Dans un dernier effort, qui n’eut pour seul effet que de provoquer un nouveau vertige, je tentais vainement de me lever. « Oh, non non non… », continua l'abjecte créature sur un ton amusé, « Tu n’es pas en état de te lever. Ni de ce fauteuil, ni de ton lit où tu es en train de dormir dans le monde de l’éveil.

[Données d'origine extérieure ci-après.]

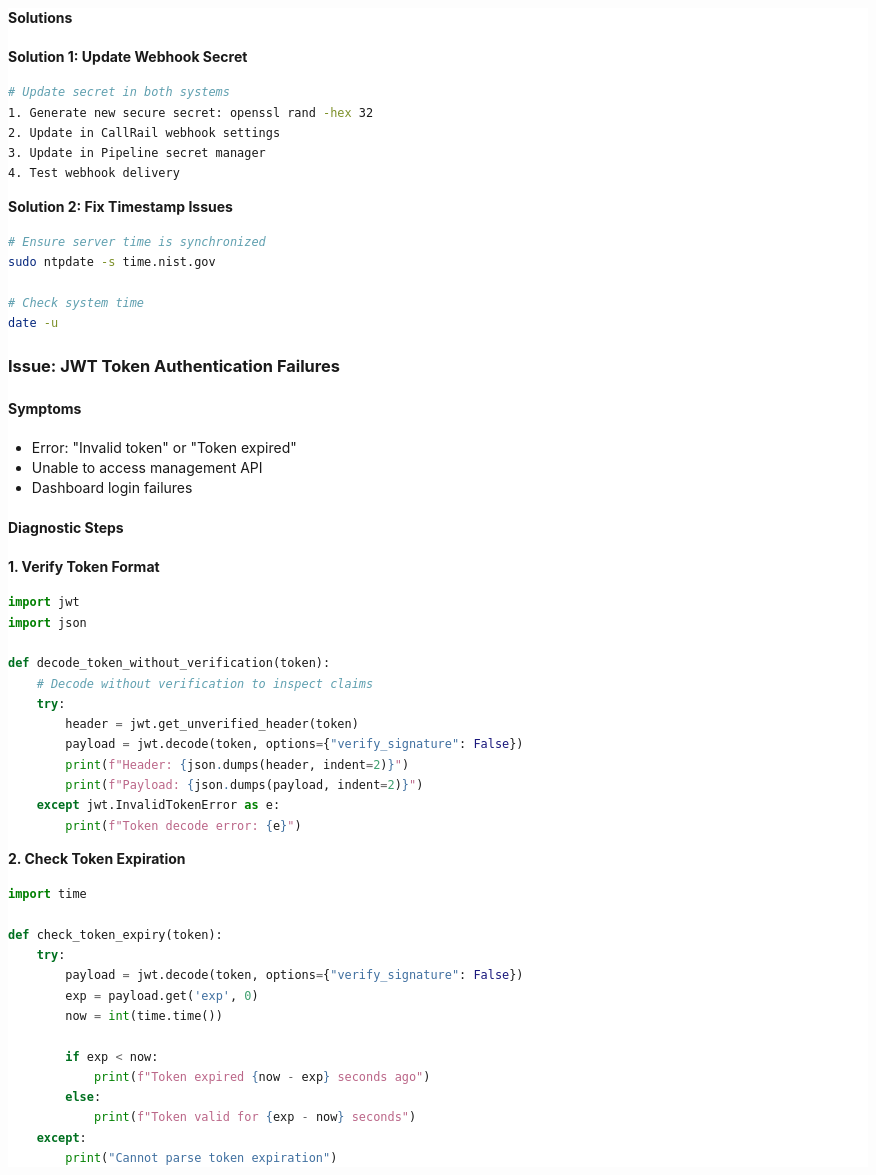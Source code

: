 #### Solutions

**Solution 1: Update Webhook Secret**
```bash
# Update secret in both systems
1. Generate new secure secret: openssl rand -hex 32
2. Update in CallRail webhook settings
3. Update in Pipeline secret manager
4. Test webhook delivery
```

**Solution 2: Fix Timestamp Issues**
```bash
# Ensure server time is synchronized
sudo ntpdate -s time.nist.gov

# Check system time
date -u
```

### Issue: JWT Token Authentication Failures

#### Symptoms
- Error: "Invalid token" or "Token expired"
- Unable to access management API
- Dashboard login failures

#### Diagnostic Steps

**1. Verify Token Format**
```python
import jwt
import json

def decode_token_without_verification(token):
    # Decode without verification to inspect claims
    try:
        header = jwt.get_unverified_header(token)
        payload = jwt.decode(token, options={"verify_signature": False})
        print(f"Header: {json.dumps(header, indent=2)}")
        print(f"Payload: {json.dumps(payload, indent=2)}")
    except jwt.InvalidTokenError as e:
        print(f"Token decode error: {e}")
```

**2. Check Token Expiration**
```python
import time

def check_token_expiry(token):
    try:
        payload = jwt.decode(token, options={"verify_signature": False})
        exp = payload.get('exp', 0)
        now = int(time.time())

        if exp < now:
            print(f"Token expired {now - exp} seconds ago")
        else:
            print(f"Token valid for {exp - now} seconds")
    except:
        print("Cannot parse token expiration")
```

Sais-tu que cette boisson serait capable de tuer n’importe quel haut-rêvant ? Mais pas toi, mon ami... L’initiation que tu viens de subir semble avoir porté ses fruits. Au lieu de trépasser, tu vas poursuivre ce rêve, encore et encore, sans jamais plus te réveiller. Ne sois pas inquiet, le temps du rêve peut s’étirer à l’infini lorsqu’on agit avec prudence. Et je serai là, à tes côtés, pour t’enseigner de nombreuses choses que tu n’imagines pas encore. Depuis cette première fois où j’ai cherché à te rencontrer dans le manoir, je n’avais que cela en tête. Et regarde, nous voilà enfin réunis, enfin débarrassés de cette musicienne et de son agaçante progéniture. Nous allons faire des choses incroyables tous les deux… Des choses que ces contrées n’ont encore jamais connues, et qui les transformera à jamais. Et, bien qu’en ce moment tu doives me détester, je peux t’assurer que tu y prendras goût. »… Juste avant que je perde tout à fait conscience, j’entendis le Peintre ajouter : « Je suis désolé, haut-rêvant. Lors de notre première rencontre, je t’avais pourtant prévenu que je souhaitais rester neutre dans ce conflit. Je t’ai aidé de mon mieux dans ton initiation, mais afin de respecter ma neutralité j’ai également dû aider… ton nouveau maître. ».